Het inroepen van de eigen algemene voorwaarden van een onderaannemer tegen de opdrachtgever (men spreekt dan over derdenwerking van bedingen) is mogelijk wanneer aan een aantal vereisten is voldaan. Zo zal sprake moeten zijn van branche gebruikelijke voorwaarden en zal de opdrachtgever de hoofdaannemer de vrije hand moeten hebben gegeven om derden in te schakelen voor de uitvoering van het werk. Wanneer daarenboven in het contract tussen de opdrachtgever en de hoofdaannemer soortgelijke bedingen zijn opgenomen als die waarop de onderaannemer zich op basis van zijn eigen voorwaarden wenst te beroepen, dan slaagt dat beroep doorgaans.

Maar wat nu als de onderaannemer geen eigen voorwaarden heeft bedongen in zijn contract met de hoofdaannemer, maar de hoofdaannemer op zijn beurt wel (gunstige) voorwaarden heeft bedongen in zijn contract met de opdrachtgever? Kan de onderaannemer dan een beroep doen op die voorwaarden van de hoofdaannemer als hij direct wordt aangesproken door de opdrachtgever?

Argumenten

De rechtbank Gelderland geeft in een recente uitspraak (12 januari 2022) antwoord op deze vragen. De rechter oordeelt dat een installateur die in onderaanneming van een andere installateur heeft gewerkt ook een beroep kan doen op de ALIB 2007 die de hoofdaannemer heeft bedongen in zijn contract met de opdrachtgever. Dit ondanks het feit dat de onderaannemer zelf de ALIB 2007 niet heeft weten te contracteren met de hoofdaannemer.

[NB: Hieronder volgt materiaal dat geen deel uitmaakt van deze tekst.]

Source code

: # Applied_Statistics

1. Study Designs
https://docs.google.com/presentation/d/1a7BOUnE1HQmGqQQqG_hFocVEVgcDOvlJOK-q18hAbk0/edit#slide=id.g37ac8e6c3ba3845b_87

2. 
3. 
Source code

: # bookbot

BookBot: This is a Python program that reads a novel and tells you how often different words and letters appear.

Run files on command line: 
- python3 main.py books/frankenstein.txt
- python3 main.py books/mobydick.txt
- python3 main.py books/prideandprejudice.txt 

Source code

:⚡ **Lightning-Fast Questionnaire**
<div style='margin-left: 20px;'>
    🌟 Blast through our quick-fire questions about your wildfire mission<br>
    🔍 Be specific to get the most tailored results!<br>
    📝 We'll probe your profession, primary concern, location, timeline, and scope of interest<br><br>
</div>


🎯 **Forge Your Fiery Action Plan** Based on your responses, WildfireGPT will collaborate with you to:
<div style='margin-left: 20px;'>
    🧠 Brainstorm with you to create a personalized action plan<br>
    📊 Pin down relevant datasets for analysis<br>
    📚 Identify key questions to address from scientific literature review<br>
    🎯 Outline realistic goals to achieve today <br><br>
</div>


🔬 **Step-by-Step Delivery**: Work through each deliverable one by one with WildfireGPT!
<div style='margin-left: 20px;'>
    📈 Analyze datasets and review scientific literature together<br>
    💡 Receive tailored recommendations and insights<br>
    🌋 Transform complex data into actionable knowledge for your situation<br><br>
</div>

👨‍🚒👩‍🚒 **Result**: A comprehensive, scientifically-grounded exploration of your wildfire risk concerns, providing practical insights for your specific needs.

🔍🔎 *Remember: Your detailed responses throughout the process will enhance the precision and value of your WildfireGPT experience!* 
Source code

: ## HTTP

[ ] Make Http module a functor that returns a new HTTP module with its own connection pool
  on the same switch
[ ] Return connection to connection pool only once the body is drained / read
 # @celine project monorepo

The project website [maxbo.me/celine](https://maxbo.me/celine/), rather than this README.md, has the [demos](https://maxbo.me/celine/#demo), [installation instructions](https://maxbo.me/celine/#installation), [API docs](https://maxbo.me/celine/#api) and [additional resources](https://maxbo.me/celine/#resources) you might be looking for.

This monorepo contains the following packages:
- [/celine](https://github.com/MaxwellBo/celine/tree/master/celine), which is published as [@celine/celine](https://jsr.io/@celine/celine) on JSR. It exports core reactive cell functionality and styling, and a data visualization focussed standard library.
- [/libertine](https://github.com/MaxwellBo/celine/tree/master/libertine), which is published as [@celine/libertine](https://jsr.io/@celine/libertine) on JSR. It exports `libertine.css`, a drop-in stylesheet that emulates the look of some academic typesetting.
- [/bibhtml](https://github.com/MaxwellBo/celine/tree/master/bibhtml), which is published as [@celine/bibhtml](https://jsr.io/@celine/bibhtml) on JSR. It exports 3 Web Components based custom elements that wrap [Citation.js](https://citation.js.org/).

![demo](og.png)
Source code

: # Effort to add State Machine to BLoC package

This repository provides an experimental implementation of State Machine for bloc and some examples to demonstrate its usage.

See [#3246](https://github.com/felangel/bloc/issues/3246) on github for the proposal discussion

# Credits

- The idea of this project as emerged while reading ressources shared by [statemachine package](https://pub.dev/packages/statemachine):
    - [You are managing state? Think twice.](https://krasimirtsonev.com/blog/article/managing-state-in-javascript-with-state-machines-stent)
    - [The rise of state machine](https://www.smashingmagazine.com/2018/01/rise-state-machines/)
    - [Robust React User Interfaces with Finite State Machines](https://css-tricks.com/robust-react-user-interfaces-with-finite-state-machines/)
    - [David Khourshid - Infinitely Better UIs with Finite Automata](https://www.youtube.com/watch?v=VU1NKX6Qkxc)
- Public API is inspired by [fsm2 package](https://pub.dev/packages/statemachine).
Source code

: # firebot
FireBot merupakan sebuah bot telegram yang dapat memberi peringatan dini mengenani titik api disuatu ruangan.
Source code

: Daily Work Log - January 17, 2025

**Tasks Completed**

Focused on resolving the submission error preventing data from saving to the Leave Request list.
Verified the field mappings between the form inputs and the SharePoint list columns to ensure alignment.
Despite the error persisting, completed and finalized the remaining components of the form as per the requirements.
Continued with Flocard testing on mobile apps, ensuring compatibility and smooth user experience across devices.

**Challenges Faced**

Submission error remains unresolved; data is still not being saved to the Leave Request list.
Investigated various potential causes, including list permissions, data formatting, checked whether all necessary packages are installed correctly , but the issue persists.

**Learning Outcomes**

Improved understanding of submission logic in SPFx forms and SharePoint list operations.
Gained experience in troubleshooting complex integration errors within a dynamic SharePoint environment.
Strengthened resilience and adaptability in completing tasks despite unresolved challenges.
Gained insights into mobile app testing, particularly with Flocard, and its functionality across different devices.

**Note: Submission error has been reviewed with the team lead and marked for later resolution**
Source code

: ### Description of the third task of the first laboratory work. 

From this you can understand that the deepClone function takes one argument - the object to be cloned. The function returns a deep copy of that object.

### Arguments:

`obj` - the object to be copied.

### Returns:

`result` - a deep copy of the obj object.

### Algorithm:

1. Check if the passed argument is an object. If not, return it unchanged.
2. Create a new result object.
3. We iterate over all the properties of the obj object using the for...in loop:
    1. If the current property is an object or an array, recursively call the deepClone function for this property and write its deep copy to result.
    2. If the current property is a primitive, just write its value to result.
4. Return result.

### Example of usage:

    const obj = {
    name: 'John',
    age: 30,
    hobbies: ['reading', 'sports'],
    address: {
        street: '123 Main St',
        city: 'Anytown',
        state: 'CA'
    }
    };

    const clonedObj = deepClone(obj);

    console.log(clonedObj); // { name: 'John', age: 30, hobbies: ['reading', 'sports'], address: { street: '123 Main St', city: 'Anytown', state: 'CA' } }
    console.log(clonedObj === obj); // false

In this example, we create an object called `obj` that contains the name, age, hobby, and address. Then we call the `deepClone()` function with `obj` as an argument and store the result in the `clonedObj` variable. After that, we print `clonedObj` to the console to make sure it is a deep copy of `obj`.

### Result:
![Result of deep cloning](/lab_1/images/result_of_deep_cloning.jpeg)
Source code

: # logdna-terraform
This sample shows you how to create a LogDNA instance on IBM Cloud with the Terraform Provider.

Wat zijn volgens de rechtbank nu de doorslaggevende argumenten voor de onderaannemer om toch ook een beroep te doen op de ALIB 2007 op het moment dat hij rechtstreeks wordt aangesproken door de opdrachtgever van de hoofdaannemer?  Ten eerste het feit dat de onderaannemer ook had geoffreerd met toepassing van de ALIB 2007. En ten tweede het feit dat als de onderaannemer rechtstreeks aan de opdrachtgever had geoffreerd, zij dit ook had aanvaard omdat de opdrachtgever de ALIB 2007 immers ook had aanvaard in het bestaande contract met de hoofdaannemer.

Om de risico’s van onderaanneming goed te kunnen inschatten en vooral ook te beperken, is het sterk aan te raden om ook kennis te nemen van de inhoud van de voorwaarden waaronder de hoofdaannemer met de opdrachtgever heeft gecontracteerd. Alleen als die voorwaarden bekend zijn, kan bekeken worden welke risico’s er werkelijk kleven aan de uitvoering van het werk. Vooral wanneer de opdrachtgever besluit bij schade over de hoofdaannemer heen te stappen en rechtstreeks verhaal haalt bij de onderaannemer.